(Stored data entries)
*** Block opens ***

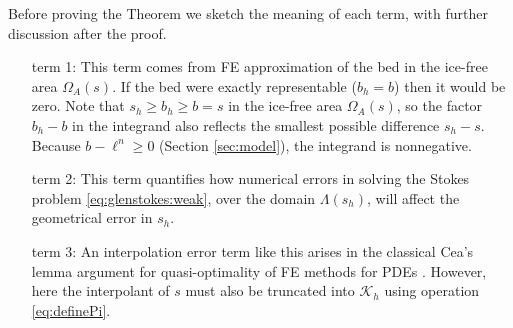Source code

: \documentclass[hidelinks,onefignum,onetabnum,final]{siamart220329}  %
\newcommand{\cK}{\mathcal{K}}
\begin{document}
Before proving the Theorem we sketch the meaning of each term, with further discussion after the proof.

\medskip
\begin{itemize}
\item[term 1:]  This term comes from FE approximation of the bed in the ice-free area $\Omega_A(s)$.  If the bed were exactly representable ($b_h=b$) then it would be zero.  Note that $s_h \ge b_h \ge b = s$ in the ice-free area $\Omega_A(s)$, so the factor $b_h-b$ in the integrand also reflects the smallest possible difference $s_h - s$.  Because $b-\ell^n\ge 0$ (Section \ref{sec:model}), the integrand is nonnegative.

\item[term 2:]  This term quantifies how numerical errors in solving the Stokes problem \eqref{eq:glenstokes:weak}, over the domain $\Lambda(s_h)$, will affect the geometrical error in $s_h$.

\item[term 3:]  An interpolation error term like this arises in the classical Cea's lemma argument for quasi-optimality of FE methods for PDEs \cite{Ciarlet2002}.  However, here the interpolant of $s$ must also be truncated into $\cK_h$ using operation \eqref{eq:definePi}.
\end{itemize}
\end{document}
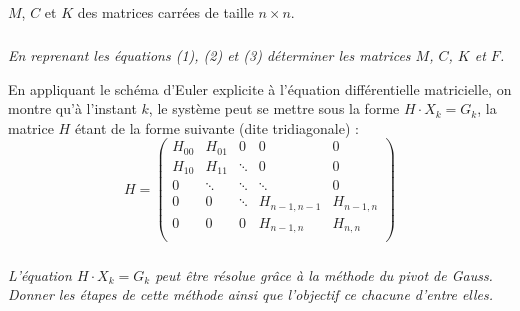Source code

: \documentclass[10pt]{article}
\newif\ifprof
\begin{document}
$M$, $C$ et $K$ des matrices carrées de taille $n\times n$.


\subparagraph{}
\textit{En reprenant les équations (1), (2) et (3) déterminer les matrices $M$, $C$, $K$ et $F$.}
\ifprof
\begin{corrige}
\footnotesize{
$$
M =
\begin{pmatrix}
m  &  0 & 0 \\
0  & \ddots &0 \\
0 & 0 &  m \\
 \end{pmatrix}
 \quad
C =
\begin{pmatrix}
2c  & -c &  0 & \cdots & \cdots & \cdots  & 0 \\
-c  & 2c & -c & \ddots &  & 0& \vdots\\
0 & -c  & 2c & \ddots & \ddots &  & \vdots\\
\vdots & \ddots &\ddots & \ddots & \ddots & \ddots & \vdots\\
\vdots &  & \ddots &\ddots& 2c & -c & 0 \\
\vdots & 0 &  & \ddots & -c & 2c & -c\\
0 & \cdots & \cdots & \cdots & 0 & -c & 2c\\
 \end{pmatrix}
 \quad
K =
\begin{pmatrix}
2k  & -k &  0 & \cdots & \cdots & \cdots  & 0 \\
-k & 2k & -k & \ddots &  & 0& \vdots\\
0 & -k  & 2k & \ddots & \ddots &  & \vdots\\
\vdots & \ddots &\ddots & \ddots & \ddots & \ddots & \vdots\\
\vdots &  & \ddots &\ddots& 2k & -k & 0 \\
\vdots & 0 &  & \ddots & -k & 2k & -k\\
0 & \cdots & \cdots & \cdots & 0 & -k & 2k\\
 \end{pmatrix}
 \quad
 F =
 \begin{pmatrix}
 0 \\
 \vdots \\
 0 \\
 f_n(t) 
 \end{pmatrix}
$$}
\end{corrige}
\else
\fi


En appliquant le schéma d'Euler explicite à l'équation différentielle matricielle, on montre qu'à l'instant $k$, le système peut se mettre sous la forme $H\cdot X_k = G_k$, la matrice $H$ étant de la forme suivante (dite tridiagonale) :
$$
H =
\begin{pmatrix}
H_{00}  & H_{01} &  0 & 0 & 0 \\
H_{10}  & H_{11} &  \ddots & 0 & 0 \\
0 & \ddots & \ddots & \ddots & 0 \\
0 & 0 & \ddots & H_{n-1,n-1} & H_{n-1,n} \\
0 & 0 & 0 & H_{n-1,n} & H_{n,n} \\
\end{pmatrix}
 $$


\subparagraph{}
\textit{L'équation  $H\cdot X_k = G_k$ peut être résolue grâce à la méthode du pivot de Gauss. Donner les étapes de cette méthode ainsi que l'objectif ce chacune d'entre elles. }
\ifprof
\begin{corrige}
\end{corrige}
\else
\fi
\end{document}
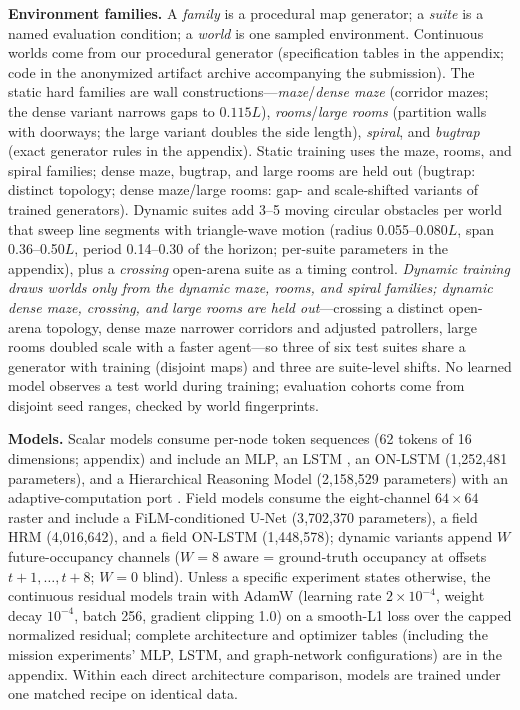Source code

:\documentclass[letterpaper]{article} %
\begin{document}
\textbf{Environment families.} A \emph{family} is a procedural map generator; a \emph{suite} is a named evaluation condition; a \emph{world} is one sampled environment. Continuous worlds come from our procedural generator (specification tables in the appendix; code in the anonymized artifact archive accompanying the submission). The static hard families are wall constructions---\emph{maze}/\emph{dense maze} (corridor mazes; the dense variant narrows gaps to $0.115L$), \emph{rooms}/\emph{large rooms} (partition walls with doorways; the large variant doubles the side length), \emph{spiral}, and \emph{bugtrap} (exact generator rules in the appendix). Static training uses the maze, rooms, and spiral families; dense maze, bugtrap, and large rooms are held out (bugtrap: distinct topology; dense maze/large rooms: gap- and scale-shifted variants of trained generators). Dynamic suites add 3--5 moving circular obstacles per world that sweep line segments with triangle-wave motion (radius 0.055--0.080$L$, span 0.36--0.50$L$, period 0.14--0.30 of the horizon; per-suite parameters in the appendix), plus a \emph{crossing} open-arena suite as a timing control. \emph{Dynamic training draws worlds only from the dynamic maze, rooms, and spiral families; dynamic dense maze, crossing, and large rooms are held out}---crossing a distinct open-arena topology, dense maze narrower corridors and adjusted patrollers, large rooms doubled scale with a faster agent---so three of six test suites share a generator with training (disjoint maps) and three are suite-level shifts. No learned model observes a test world during training; evaluation cohorts come from disjoint seed ranges, checked by world fingerprints.

\textbf{Models.} Scalar models consume per-node token sequences (62 tokens of 16 dimensions; appendix) and include an MLP, an LSTM \citep{hochreiter1997lstm}, an ON-LSTM \citep{shen2019onlstm} (1{,}252{,}481 parameters), and a Hierarchical Reasoning Model \citep[HRM;][]{wang2025hrm} (2{,}158{,}529 parameters) with an adaptive-computation port \citep{graves2016act,banino2021pondernet}. Field models consume the eight-channel $64{\times}64$ raster and include a FiLM-conditioned U-Net \citep{ronneberger2015unet,perez2018film} (3{,}702{,}370 parameters), a field HRM (4{,}016{,}642), and a field ON-LSTM (1{,}448{,}578); dynamic variants append $W$ future-occupancy channels ($W{=}8$ aware = ground-truth occupancy at offsets $t{+}1,\ldots,t{+}8$; $W{=}0$ blind). Unless a specific experiment states otherwise, the continuous residual models train with AdamW (learning rate $2{\times}10^{-4}$, weight decay $10^{-4}$, batch 256, gradient clipping 1.0) on a smooth-L1 loss over the capped normalized residual; complete architecture and optimizer tables (including the mission experiments' MLP, LSTM, and graph-network configurations) are in the appendix. Within each direct architecture comparison, models are trained under one matched recipe on identical data.
\end{document}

*** Block closes ***

Aim of the task
Transcribe all of the records exactly, without reproducing their pictures.

Response for this exercise
Source code

: \documentclass[hidelinks,onefignum,onetabnum,final]{siamart220329}  %
\newcommand{\cK}{\mathcal{K}}
\begin{document}
Before proving the Theorem we sketch the meaning of each term, with further discussion after the proof.

\medskip
\begin{itemize}
\item[term 1:]  This term comes from FE approximation of the bed in the ice-free area $\Omega_A(s)$.  If the bed were exactly representable ($b_h=b$) then it would be zero.  Note that $s_h \ge b_h \ge b = s$ in the ice-free area $\Omega_A(s)$, so the factor $b_h-b$ in the integrand also reflects the smallest possible difference $s_h - s$.  Because $b-\ell^n\ge 0$ (Section \ref{sec:model}), the integrand is nonnegative.

\item[term 2:]  This term quantifies how numerical errors in solving the Stokes problem \eqref{eq:glenstokes:weak}, over the domain $\Lambda(s_h)$, will affect the geometrical error in $s_h$.

\item[term 3:]  An interpolation error term like this arises in the classical Cea's lemma argument for quasi-optimality of FE methods for PDEs \cite{Ciarlet2002}.  However, here the interpolant of $s$ must also be truncated into $\cK_h$ using operation \eqref{eq:definePi}.
\end{itemize}
\end{document}
Source code

: \documentclass[10pt]{article}
\newif\ifprof
\begin{document}
$M$, $C$ et $K$ des matrices carrées de taille $n\times n$.


\subparagraph{}
\textit{En reprenant les équations (1), (2) et (3) déterminer les matrices $M$, $C$, $K$ et $F$.}
\ifprof
\begin{corrige}
\footnotesize{
$$
M =
\begin{pmatrix}
m  &  0 & 0 \\
0  & \ddots &0 \\
0 & 0 &  m \\
 \end{pmatrix}
 \quad
C =
\begin{pmatrix}
2c  & -c &  0 & \cdots & \cdots & \cdots  & 0 \\
-c  & 2c & -c & \ddots &  & 0& \vdots\\
0 & -c  & 2c & \ddots & \ddots &  & \vdots\\
\vdots & \ddots &\ddots & \ddots & \ddots & \ddots & \vdots\\
\vdots &  & \ddots &\ddots& 2c & -c & 0 \\
\vdots & 0 &  & \ddots & -c & 2c & -c\\
0 & \cdots & \cdots & \cdots & 0 & -c & 2c\\
 \end{pmatrix}
 \quad
K =
\begin{pmatrix}
2k  & -k &  0 & \cdots & \cdots & \cdots  & 0 \\
-k & 2k & -k & \ddots &  & 0& \vdots\\
0 & -k  & 2k & \ddots & \ddots &  & \vdots\\
\vdots & \ddots &\ddots & \ddots & \ddots & \ddots & \vdots\\
\vdots &  & \ddots &\ddots& 2k & -k & 0 \\
\vdots & 0 &  & \ddots & -k & 2k & -k\\
0 & \cdots & \cdots & \cdots & 0 & -k & 2k\\
 \end{pmatrix}
 \quad
 F =
 \begin{pmatrix}
 0 \\
 \vdots \\
 0 \\
 f_n(t) 
 \end{pmatrix}
$$}
\end{corrige}
\else
\fi


En appliquant le schéma d'Euler explicite à l'équation différentielle matricielle, on montre qu'à l'instant $k$, le système peut se mettre sous la forme $H\cdot X_k = G_k$, la matrice $H$ étant de la forme suivante (dite tridiagonale) :
$$
H =
\begin{pmatrix}
H_{00}  & H_{01} &  0 & 0 & 0 \\
H_{10}  & H_{11} &  \ddots & 0 & 0 \\
0 & \ddots & \ddots & \ddots & 0 \\
0 & 0 & \ddots & H_{n-1,n-1} & H_{n-1,n} \\
0 & 0 & 0 & H_{n-1,n} & H_{n,n} \\
\end{pmatrix}
 $$


\subparagraph{}
\textit{L'équation  $H\cdot X_k = G_k$ peut être résolue grâce à la méthode du pivot de Gauss. Donner les étapes de cette méthode ainsi que l'objectif ce chacune d'entre elles. }
\ifprof
\begin{corrige}
\end{corrige}
\else
\fi
\end{document}
Source code

:\documentclass[letterpaper]{article} %
\begin{document}
\textbf{Environment families.} A \emph{family} is a procedural map generator; a \emph{suite} is a named evaluation condition; a \emph{world} is one sampled environment. Continuous worlds come from our procedural generator (specification tables in the appendix; code in the anonymized artifact archive accompanying the submission). The static hard families are wall constructions---\emph{maze}/\emph{dense maze} (corridor mazes; the dense variant narrows gaps to $0.115L$), \emph{rooms}/\emph{large rooms} (partition walls with doorways; the large variant doubles the side length), \emph{spiral}, and \emph{bugtrap} (exact generator rules in the appendix). Static training uses the maze, rooms, and spiral families; dense maze, bugtrap, and large rooms are held out (bugtrap: distinct topology; dense maze/large rooms: gap- and scale-shifted variants of trained generators). Dynamic suites add 3--5 moving circular obstacles per world that sweep line segments with triangle-wave motion (radius 0.055--0.080$L$, span 0.36--0.50$L$, period 0.14--0.30 of the horizon; per-suite parameters in the appendix), plus a \emph{crossing} open-arena suite as a timing control. \emph{Dynamic training draws worlds only from the dynamic maze, rooms, and spiral families; dynamic dense maze, crossing, and large rooms are held out}---crossing a distinct open-arena topology, dense maze narrower corridors and adjusted patrollers, large rooms doubled scale with a faster agent---so three of six test suites share a generator with training (disjoint maps) and three are suite-level shifts. No learned model observes a test world during training; evaluation cohorts come from disjoint seed ranges, checked by world fingerprints.

\textbf{Models.} Scalar models consume per-node token sequences (62 tokens of 16 dimensions; appendix) and include an MLP, an LSTM \citep{hochreiter1997lstm}, an ON-LSTM \citep{shen2019onlstm} (1{,}252{,}481 parameters), and a Hierarchical Reasoning Model \citep[HRM;][]{wang2025hrm} (2{,}158{,}529 parameters) with an adaptive-computation port \citep{graves2016act,banino2021pondernet}. Field models consume the eight-channel $64{\times}64$ raster and include a FiLM-conditioned U-Net \citep{ronneberger2015unet,perez2018film} (3{,}702{,}370 parameters), a field HRM (4{,}016{,}642), and a field ON-LSTM (1{,}448{,}578); dynamic variants append $W$ future-occupancy channels ($W{=}8$ aware = ground-truth occupancy at offsets $t{+}1,\ldots,t{+}8$; $W{=}0$ blind). Unless a specific experiment states otherwise, the continuous residual models train with AdamW (learning rate $2{\times}10^{-4}$, weight decay $10^{-4}$, batch 256, gradient clipping 1.0) on a smooth-L1 loss over the capped normalized residual; complete architecture and optimizer tables (including the mission experiments' MLP, LSTM, and graph-network configurations) are in the appendix. Within each direct architecture comparison, models are trained under one matched recipe on identical data.
\end{document}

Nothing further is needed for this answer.